Later this year, he and his team are hoping to publish a paper on the activity of antibody therapy in combination with metabolic inhibitors in these patients, and in the longer term, they hope to validate these findings prospectively in patients who are actually treated according to these biomarkers.
As they work to validate the biomarkers, Birts said that he and his team are working to better detail the molecular mechanisms underlying these findings. "By better understanding what these mechanisms are, we will hopefully be able to target them better."

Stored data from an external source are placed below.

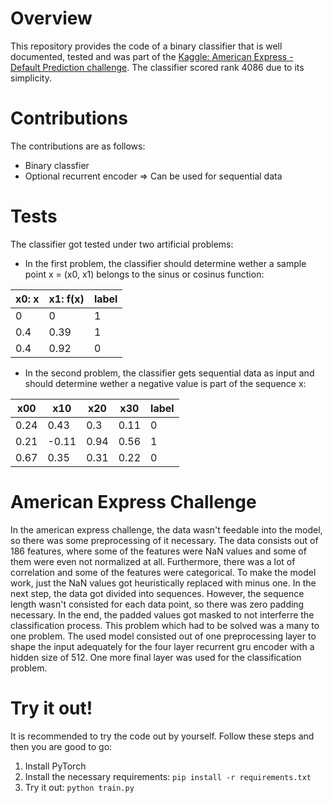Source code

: ﻿# Overview
This repository provides the code of a binary classifier that is well documented, tested and was part of the [Kaggle: American Express - Default Prediction challenge](https://www.kaggle.com/competitions/amex-default-prediction/). The classifier scored rank 4086 due to its simplicity. 

# Contributions
The contributions are as follows:
* Binary classfier
* Optional recurrent encoder => Can be used for sequential data

# Tests
The classifier got tested under two artificial problems:
* In the first problem, the classifier should determine wether a sample point x = (x0, x1) belongs to the sinus or cosinus function:

|  x0: x  |  x1: f(x)  |  label  |
|---|---|---|
|  0  |  0  |  1  |
|  0.4  |  0.39  |  1  |
|  0.4  |  0.92  |  0  |

* In the second problem, the classifier gets sequential data as input and should determine wether a negative value is part of the sequence x:

|  x00  |  x10  |  x20  |  x30  |  label  |
|---|---|---|---|---|
|  0.24  |  0.43  |  0.3  | 0.11  |  0  |
|  0.21 |  -0.11  |  0.94  |  0.56  |  1  |
|  0.67  |  0.35  |  0.31  |  0.22  |  0  |

# American Express Challenge
In the american express challenge, the data wasn't feedable into the model, so there was some preprocessing of it necessary. The data consists out of 186 features, where some of the features were NaN values and some of them were even not normalized at all. Furthermore, there was a lot of correlation and some of the features were categorical. To make the model work, just the NaN values got heuristically replaced with minus one. In the next step, the data got divided into sequences. However, the sequence length wasn't consisted for each data point, so there was zero padding necessary. In the end, the padded values got masked to not interferre the classification process. This problem which had to be solved was a many to one problem. The used model consisted out of one preprocessing layer to shape the input adequately for the four layer recurrent gru encoder with a hidden size of 512. One more final layer was used for the classification problem. 

# Try it out!
It is recommended to try the code out by yourself. Follow these steps and then you are good to go:
1. Install PyTorch
2. Install the necessary requirements: `pip install -r requirements.txt`
3. Try it out: `python train.py`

In looking at the importance of this research with a wider lens, Birts reflected that there is a pressing need to conduct these studies in obese patients with cancer, given the rising rates of obesity, particularly in the US, UK, and Western world. While many studies have hammered home the fact that high BMI is associated with poorer outcomes on the whole, few have identified the aspects of obesity, on a "basic science" level, that play into poorer prognoses and impact therapy response, and then further considered how to mitigate these factors.
"We're lucky we have had the funding … to allow us to do this work," he said. "But this area needs a lot more critical investment from funders, especially as it becomes much more important in the clinic."